What Are Sleep-Associated Hallucinations?
Sleep-associated hallucinations are supposed to be a parasomnia. This involves unwanted events that occur in sleep. These hallucinations are supposed to be imagined events that appear to be very real. Sleep hallucinations are predominantly visual. They may be involving your senses such as smell, touch, taste, and sound. Moreover, they could be involving your sense of movement or motion. As per http://sleepeducation.org, it is quite possible to confuse these hallucinations with dreams. You cannot be certain if you are asleep or awake. Sleep-related hallucinations could be quite similar to scary nightmares. However, once you wake up after the nightmare, you are fully aware that it had happened very much in your sleep. Nightmares are recognized as bad dreams and they are never confused with real events.
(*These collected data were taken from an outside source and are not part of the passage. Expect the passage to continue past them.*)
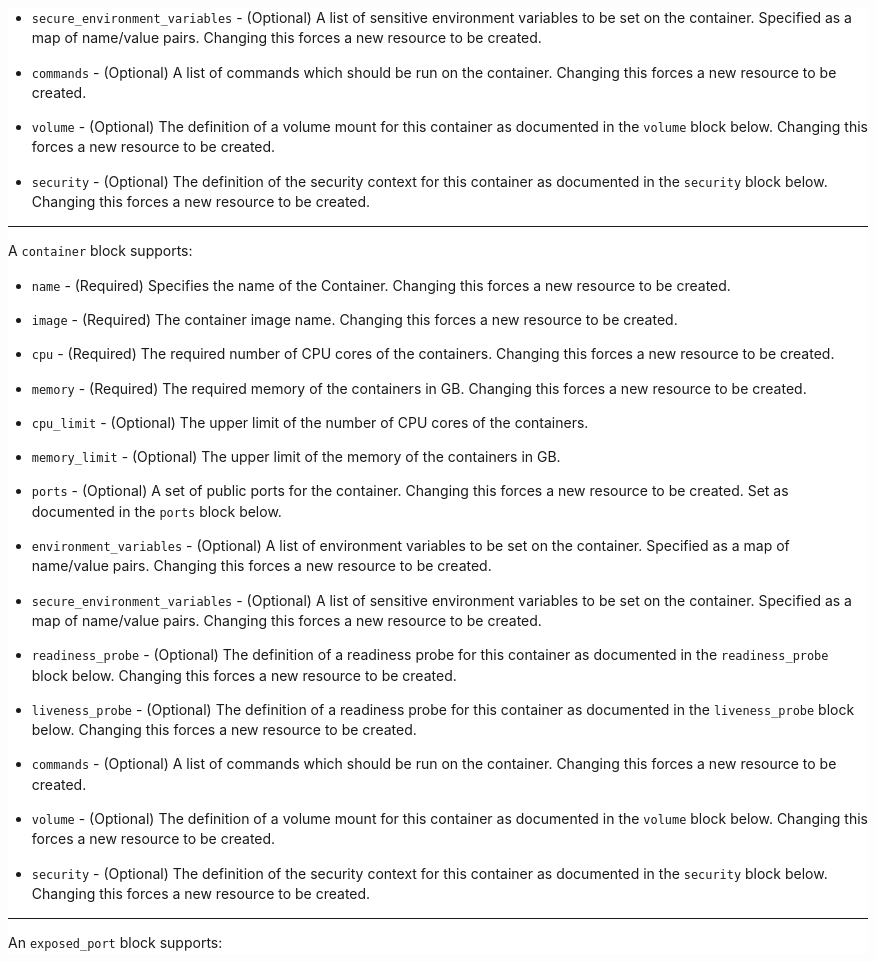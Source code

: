 * `secure_environment_variables` - (Optional) A list of sensitive environment variables to be set on the container. Specified as a map of name/value pairs. Changing this forces a new resource to be created.

* `commands` - (Optional) A list of commands which should be run on the container. Changing this forces a new resource to be created.

* `volume` - (Optional) The definition of a volume mount for this container as documented in the `volume` block below. Changing this forces a new resource to be created.

* `security` - (Optional) The definition of the security context for this container as documented in the `security` block below. Changing this forces a new resource to be created.

---

A `container` block supports:

* `name` - (Required) Specifies the name of the Container. Changing this forces a new resource to be created.

* `image` - (Required) The container image name. Changing this forces a new resource to be created.

* `cpu` - (Required) The required number of CPU cores of the containers. Changing this forces a new resource to be created.

* `memory` - (Required) The required memory of the containers in GB. Changing this forces a new resource to be created.

* `cpu_limit` - (Optional) The upper limit of the number of CPU cores of the containers.

* `memory_limit` - (Optional) The upper limit of the memory of the containers in GB.

* `ports` - (Optional) A set of public ports for the container. Changing this forces a new resource to be created. Set as documented in the `ports` block below.

* `environment_variables` - (Optional) A list of environment variables to be set on the container. Specified as a map of name/value pairs. Changing this forces a new resource to be created.

* `secure_environment_variables` - (Optional) A list of sensitive environment variables to be set on the container. Specified as a map of name/value pairs. Changing this forces a new resource to be created.

* `readiness_probe` - (Optional) The definition of a readiness probe for this container as documented in the `readiness_probe` block below. Changing this forces a new resource to be created.

* `liveness_probe` - (Optional) The definition of a readiness probe for this container as documented in the `liveness_probe` block below. Changing this forces a new resource to be created.

* `commands` - (Optional) A list of commands which should be run on the container. Changing this forces a new resource to be created.

* `volume` - (Optional) The definition of a volume mount for this container as documented in the `volume` block below. Changing this forces a new resource to be created.

* `security` - (Optional) The definition of the security context for this container as documented in the `security` block below. Changing this forces a new resource to be created.

---

An `exposed_port` block supports:

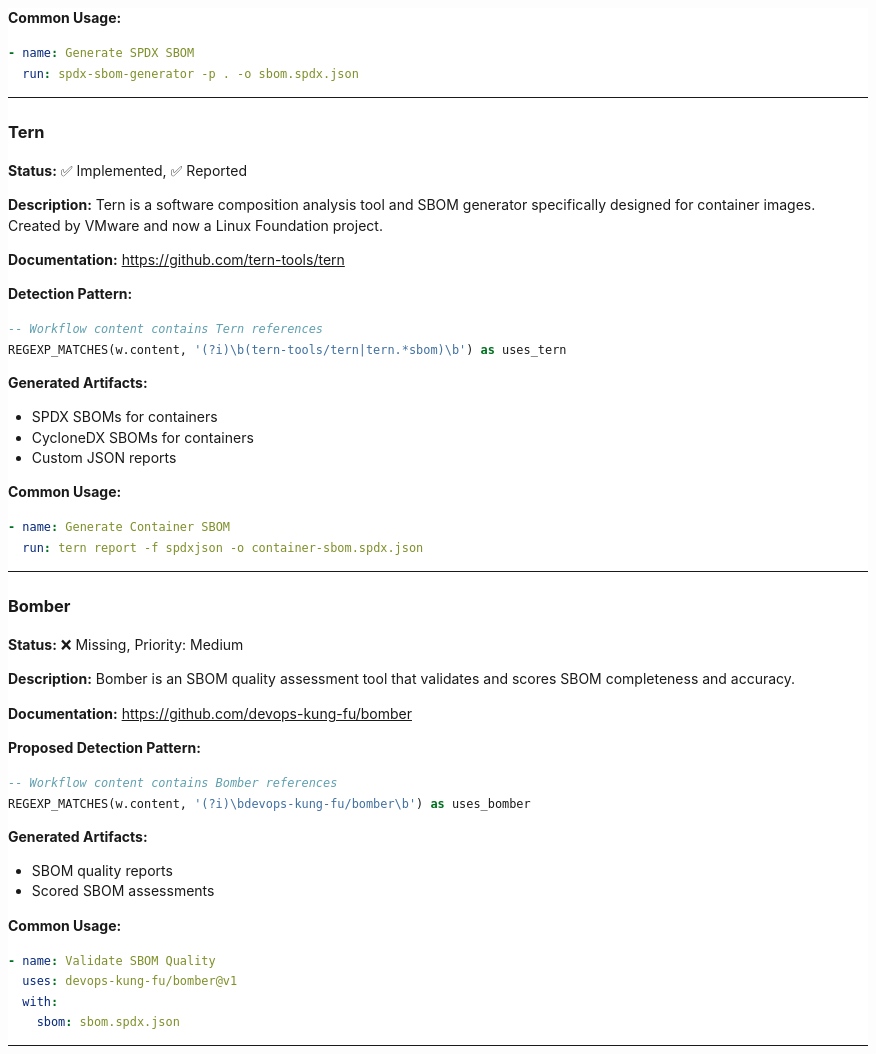 **Common Usage:**
```yaml
- name: Generate SPDX SBOM
  run: spdx-sbom-generator -p . -o sbom.spdx.json
```

---

### Tern

**Status:** ✅ Implemented, ✅ Reported

**Description:** Tern is a software composition analysis tool and SBOM generator specifically designed for container images. Created by VMware and now a Linux Foundation project.

**Documentation:** https://github.com/tern-tools/tern

**Detection Pattern:**
```sql
-- Workflow content contains Tern references
REGEXP_MATCHES(w.content, '(?i)\b(tern-tools/tern|tern.*sbom)\b') as uses_tern
```

**Generated Artifacts:**
- SPDX SBOMs for containers
- CycloneDX SBOMs for containers
- Custom JSON reports

**Common Usage:**
```yaml
- name: Generate Container SBOM
  run: tern report -f spdxjson -o container-sbom.spdx.json
```

---

### Bomber

**Status:** ❌ Missing, Priority: Medium

**Description:** Bomber is an SBOM quality assessment tool that validates and scores SBOM completeness and accuracy.

**Documentation:** https://github.com/devops-kung-fu/bomber

**Proposed Detection Pattern:**
```sql
-- Workflow content contains Bomber references
REGEXP_MATCHES(w.content, '(?i)\bdevops-kung-fu/bomber\b') as uses_bomber
```

**Generated Artifacts:**
- SBOM quality reports
- Scored SBOM assessments

**Common Usage:**
```yaml
- name: Validate SBOM Quality
  uses: devops-kung-fu/bomber@v1
  with:
    sbom: sbom.spdx.json
```

---
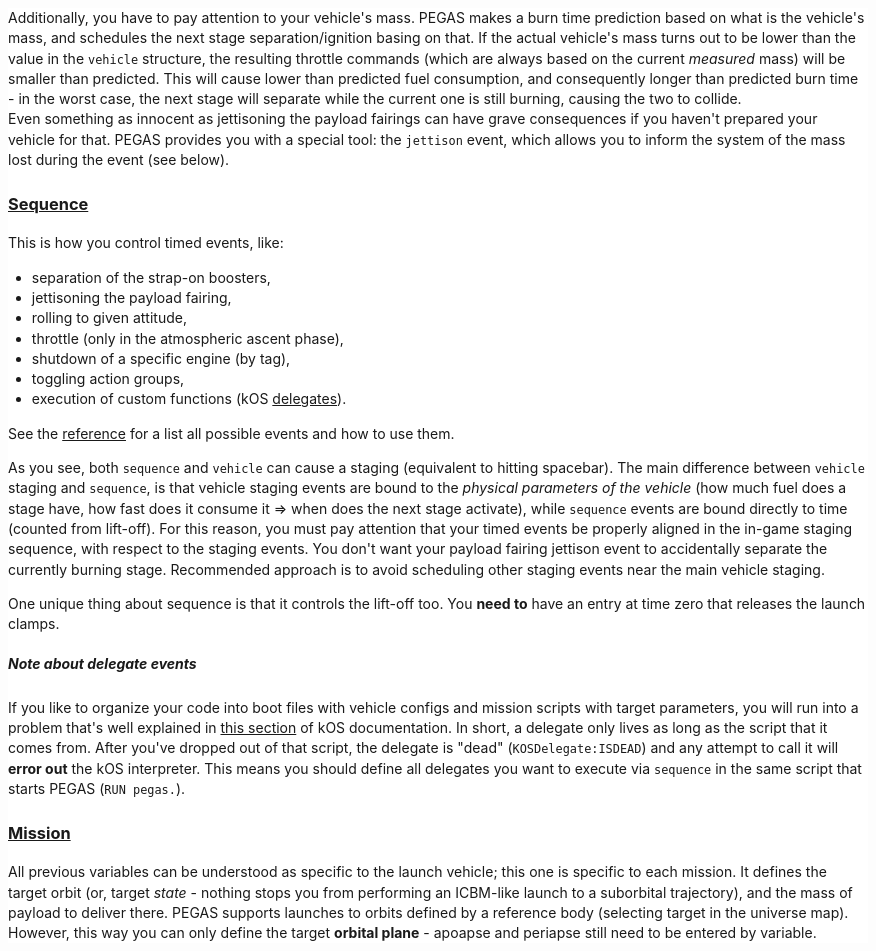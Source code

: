 Additionally, you have to pay attention to your vehicle's mass.
PEGAS makes a burn time prediction based on what is the vehicle's mass, and schedules the next stage separation/ignition basing on that.
If the actual vehicle's mass turns out to be lower than the value in the `vehicle` structure, the resulting throttle commands (which are always based on the current *measured* mass) will be smaller than predicted.
This will cause lower than predicted fuel consumption, and consequently longer than predicted burn time - in the worst case, the next stage will separate while the current one is still burning, causing the two to collide.  
Even something as innocent as jettisoning the payload fairings can have grave consequences if you haven't prepared your vehicle for that.
PEGAS provides you with a special tool: the `jettison` event, which allows you to inform the system of the mass lost during the event (see below).

### [Sequence](reference.md#sequence)
This is how you control timed events, like:
* separation of the strap-on boosters,
* jettisoning the payload fairing,
* rolling to given attitude,
* throttle (only in the atmospheric ascent phase),
* shutdown of a specific engine (by tag),
* toggling action groups,
* execution of custom functions (kOS [delegates](http://ksp-kos.github.io/KOS_DOC/language/delegates.html)).

See the [reference](reference.md#sequence) for a list all possible events and how to use them.

As you see, both `sequence` and `vehicle` can cause a staging (equivalent to hitting spacebar).
The main difference between `vehicle` staging and `sequence`, is that vehicle staging events are bound to the *physical parameters of the vehicle* (how much fuel does a stage have, how fast does it consume it => when does the next stage activate), while `sequence` events are bound directly to time (counted from lift-off).
For this reason, you must pay attention that your timed events be properly aligned in the in-game staging sequence, with respect to the staging events.
You don't want your payload fairing jettison event to accidentally separate the currently burning stage.
Recommended approach is to avoid scheduling other staging events near the main vehicle staging.

One unique thing about sequence is that it controls the lift-off too.
You **need to** have an entry at time zero that releases the launch clamps.

##### Note about delegate events
If you like to organize your code into boot files with vehicle configs and mission scripts with target parameters, you will run into a problem that's well explained in [this section](https://ksp-kos.github.io/KOS_DOC/structures/misc/kosdelegate.html#attribute:KOSDELEGATE:ISDEAD) of kOS documentation.
In short, a delegate only lives as long as the script that it comes from.
After you've dropped out of that script, the delegate is "dead" (`KOSDelegate:ISDEAD`) and any attempt to call it will **error out** the kOS interpreter.
This means you should define all delegates you want to execute via `sequence` in the same script that starts PEGAS (`RUN pegas.`).

### [Mission](reference.md#mission)
All previous variables can be understood as specific to the launch vehicle; this one is specific to each mission.
It defines the target orbit (or, target *state* - nothing stops you from performing an ICBM-like launch to a suborbital trajectory), and the mass of payload to deliver there.
PEGAS supports launches to orbits defined by a reference body (selecting target in the universe map).
However, this way you can only define the target **orbital plane** - apoapse and periapse still need to be entered by variable.
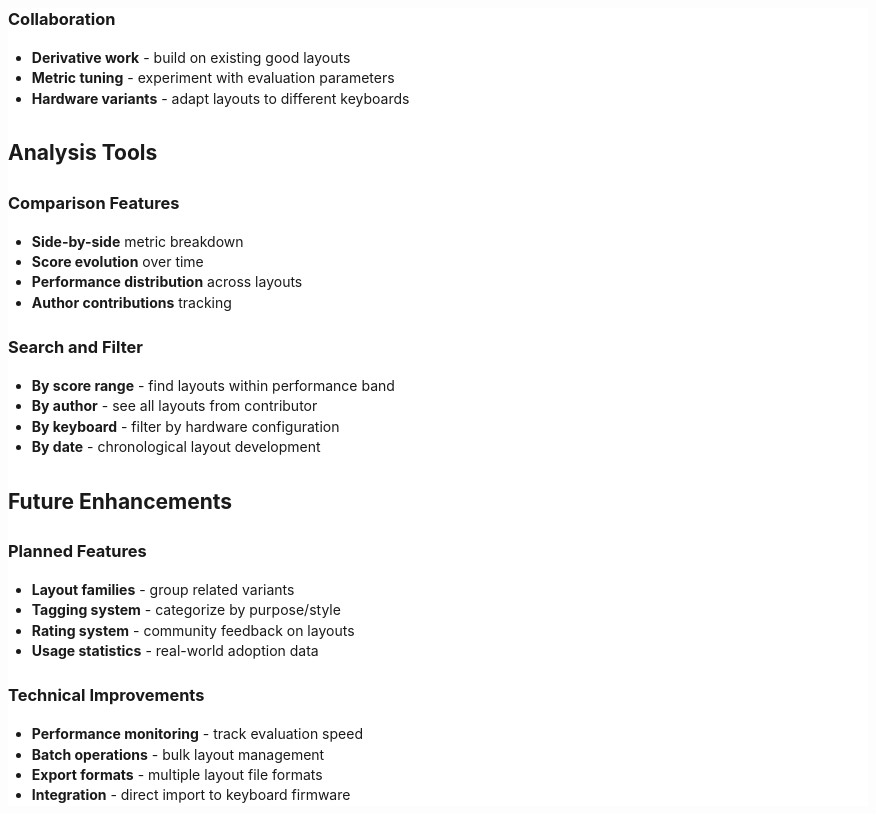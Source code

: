 ### Collaboration
- **Derivative work** - build on existing good layouts
- **Metric tuning** - experiment with evaluation parameters
- **Hardware variants** - adapt layouts to different keyboards

## Analysis Tools

### Comparison Features
- **Side-by-side** metric breakdown
- **Score evolution** over time
- **Performance distribution** across layouts
- **Author contributions** tracking

### Search and Filter
- **By score range** - find layouts within performance band
- **By author** - see all layouts from contributor
- **By keyboard** - filter by hardware configuration
- **By date** - chronological layout development

## Future Enhancements

### Planned Features
- **Layout families** - group related variants
- **Tagging system** - categorize by purpose/style
- **Rating system** - community feedback on layouts
- **Usage statistics** - real-world adoption data

### Technical Improvements
- **Performance monitoring** - track evaluation speed
- **Batch operations** - bulk layout management
- **Export formats** - multiple layout file formats
- **Integration** - direct import to keyboard firmware
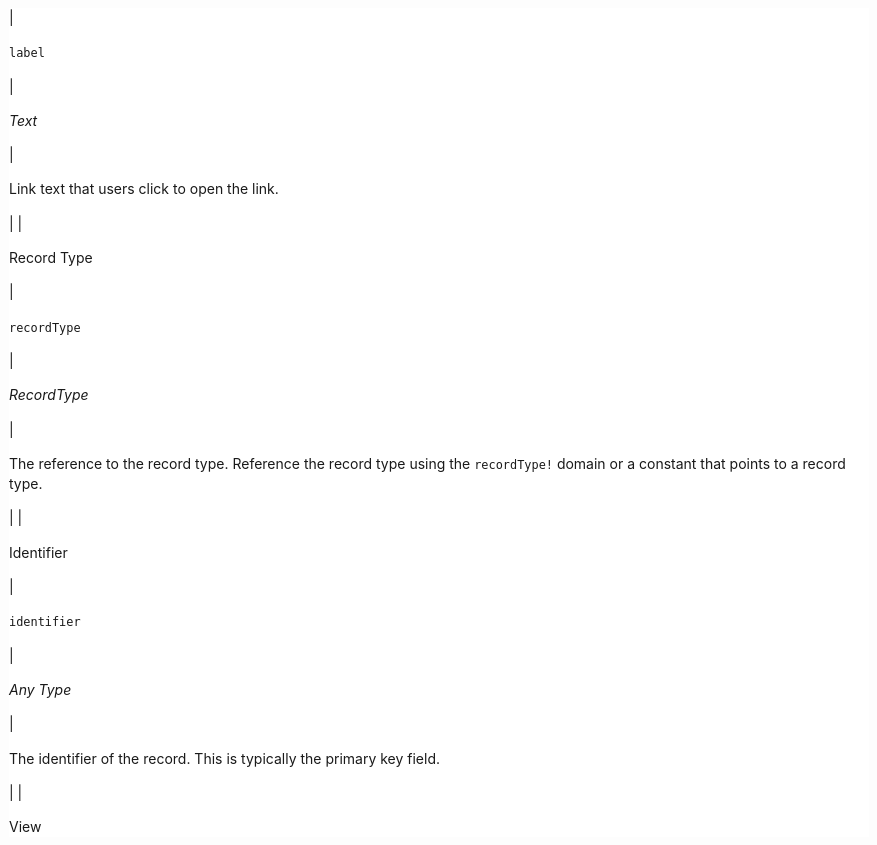  |

`label`

 |

_Text_

 |

Link text that users click to open the link.

 |
|

Record Type

 |

`recordType`

 |

_RecordType_

 |

The reference to the record type. Reference the record type using the `recordType!` domain or a constant that points to a record type.

 |
|

Identifier

 |

`identifier`

 |

_Any Type_

 |

The identifier of the record. This is typically the primary key field.

 |
|

View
Are Sleep-associated Hallucinations Quite Common?
Almost 40% of all adults are known to experience these hallucinations that are generally rare in kids. Both men and women are equally afflicted by sleep-related hallucinations. These hallucinations could be present along with some other sleep disorders such as sleep paralysis and narcolepsy.
What Are the Basic Symptoms of Sleep-Related Hallucinations?
Some of the main symptoms associated with such hallucinations would be sleep paralysis, excessive sleepiness during the daytime, fragmented sleep, and narcolepsy.
What Are the Major Types of Sleep-Associated Hallucinations?
Hypnagogic hallucinations: These hallucinations are supposed to be sleep-related but take place while you are trying to fall asleep. These hallucinations could be tactile or visual and maybe including the perception of sounds and sights that are not happening in reality. This is supposed to be the most common kind of sleep-associated hallucinations. We understand that hypnagogic hallucinations are supposed to be twice as common or frequent as the other type of sleep-related hallucinations called hypnopompic hallucinations. Researchers firmly believe it is quite common for adults to experience hypnagogic hallucinations at least, once during their lifetime.
Hypnopompic hallucinations: These hallucinations take place during the transition phase from being asleep to being awake. These hallucinations are episodes that are certainly brief and could be including sounds, sights and even sensations that do not exist in reality. Hypnopompic hallucinations generally take place less frequently as compared to hypnagogic hallucinations.
Skimping on sleep could expose you to the risk of sleep paralysis and hallucinations. We understand that these hallucinations and sleep paralysis are common in individuals who are known to be sleep deprived. The most effective way of avoiding sleep-related hallucinations is to get adequate total sleep time every day. Stress seems to be another contributing factor and minimizing stress could reduce the frequency of sleep-related hallucinations.